A thesaurus that only gives you simple words

I built a prototype to see if simpler synonyms could help me write with more clarity. It didn’t work.

Morten Just
Apr 7, 2016 · 4 min read

I made a text editor with a simple-minded worldview: There’s two kinds of words, common and uncommon. If the editor finds you writing an uncommon word, it gets deleted right before your eyes. It may sound annoying — and it is — yet thousands of users seem to find it effective, including readers of Mashable, Lifehacker and Boing Boing.

One feature request keeps coming back, though: after deleting a difficult word, can we please have some suggestions? Sounds simple enough, let’s give it a shot!

A simpler Musk

I began by opening Cleartext, typing in a recent blog post by Elon Musk. The words in bold are the uncommon ones.

As you know, the initial product of Tesla Motors is a high performance electric sports car called the Tesla Roadster.

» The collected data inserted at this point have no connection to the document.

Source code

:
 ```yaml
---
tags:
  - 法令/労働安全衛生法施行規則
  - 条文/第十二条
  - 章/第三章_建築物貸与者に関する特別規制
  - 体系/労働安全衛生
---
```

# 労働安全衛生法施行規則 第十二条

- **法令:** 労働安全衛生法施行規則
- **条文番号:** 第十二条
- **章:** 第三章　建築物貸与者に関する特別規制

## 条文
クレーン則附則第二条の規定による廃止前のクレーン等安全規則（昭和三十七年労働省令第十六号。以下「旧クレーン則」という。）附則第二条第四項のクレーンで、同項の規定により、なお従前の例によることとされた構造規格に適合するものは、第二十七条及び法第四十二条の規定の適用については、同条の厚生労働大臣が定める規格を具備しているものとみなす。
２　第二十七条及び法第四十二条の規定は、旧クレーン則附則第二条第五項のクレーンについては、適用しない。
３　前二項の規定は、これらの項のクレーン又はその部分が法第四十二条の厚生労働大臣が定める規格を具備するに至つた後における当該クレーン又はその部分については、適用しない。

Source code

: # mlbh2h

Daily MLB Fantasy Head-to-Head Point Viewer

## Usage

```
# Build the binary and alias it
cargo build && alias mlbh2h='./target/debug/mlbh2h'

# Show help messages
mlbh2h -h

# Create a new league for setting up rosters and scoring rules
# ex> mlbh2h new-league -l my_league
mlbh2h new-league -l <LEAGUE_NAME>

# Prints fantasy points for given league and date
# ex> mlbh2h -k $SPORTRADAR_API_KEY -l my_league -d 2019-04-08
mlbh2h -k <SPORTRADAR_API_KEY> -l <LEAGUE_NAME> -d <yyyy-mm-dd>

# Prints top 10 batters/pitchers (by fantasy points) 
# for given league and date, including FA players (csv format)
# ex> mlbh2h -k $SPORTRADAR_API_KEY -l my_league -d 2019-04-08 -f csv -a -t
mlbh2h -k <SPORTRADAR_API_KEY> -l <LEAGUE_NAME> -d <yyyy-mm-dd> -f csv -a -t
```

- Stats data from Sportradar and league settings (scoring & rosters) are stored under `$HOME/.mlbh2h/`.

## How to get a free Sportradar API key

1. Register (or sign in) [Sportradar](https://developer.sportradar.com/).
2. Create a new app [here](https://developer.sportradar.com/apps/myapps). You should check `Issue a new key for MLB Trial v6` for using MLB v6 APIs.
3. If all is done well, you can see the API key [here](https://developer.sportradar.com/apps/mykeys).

However, some readers may not be aware of the fact that our long term plan is to build a wide range of models, including affordably priced family cars.

It’s not hard to read, but also not smooth. What would happen if replaced all the bold words with a more common synonym? To find out, I needed to build a special thesaurus, one that only returns synonyms from the list of 1,000 common words in English.

A contributor pointed me to the Moby Thesaurus project, containing more than two million synonyms, so it should do for the prototype. And even better, it’s in the public domain, which means it’s free. On the other hand, it doesn’t only return synonyms, but also related words. Anyway, since it’s just a prototype, maybe it’s not a big problem. Next, code.

The prototype does this:

  1. Find the word in the thesaurus
  2. Remove the uncommon synonyms
  3. Let me pick the best one

I loaded up the prototype and typed in the first uncommon word in Musk’s blog post, “initial.”

The obvious choice for “initial” is “first,” so that’s what I’ll use. I then went through the same steps for all the other uncommon words in the post, and ended up with this:

As you know, the first offering of Tesla Motors is a high acting exciting games car called the Tesla Roadster. However, some readers may not be knowing of the fact that our long course plan is to build a wide stretch of builds, counting low-money family cars.

Are you into games cars or low-money family ones?

Wait. A games car? Low-money family cars? Eek. The synonyms are not doing a great job here. Time to back up a bit, and think about simplifying not just the word, but the entire sentence.

As you know, the first car we made is a really fast one. It runs on power, and we call it Tesla Roadster. However, you may not know that our big plan is to make many other kinds of cars. Some of them are made for families who are not rich.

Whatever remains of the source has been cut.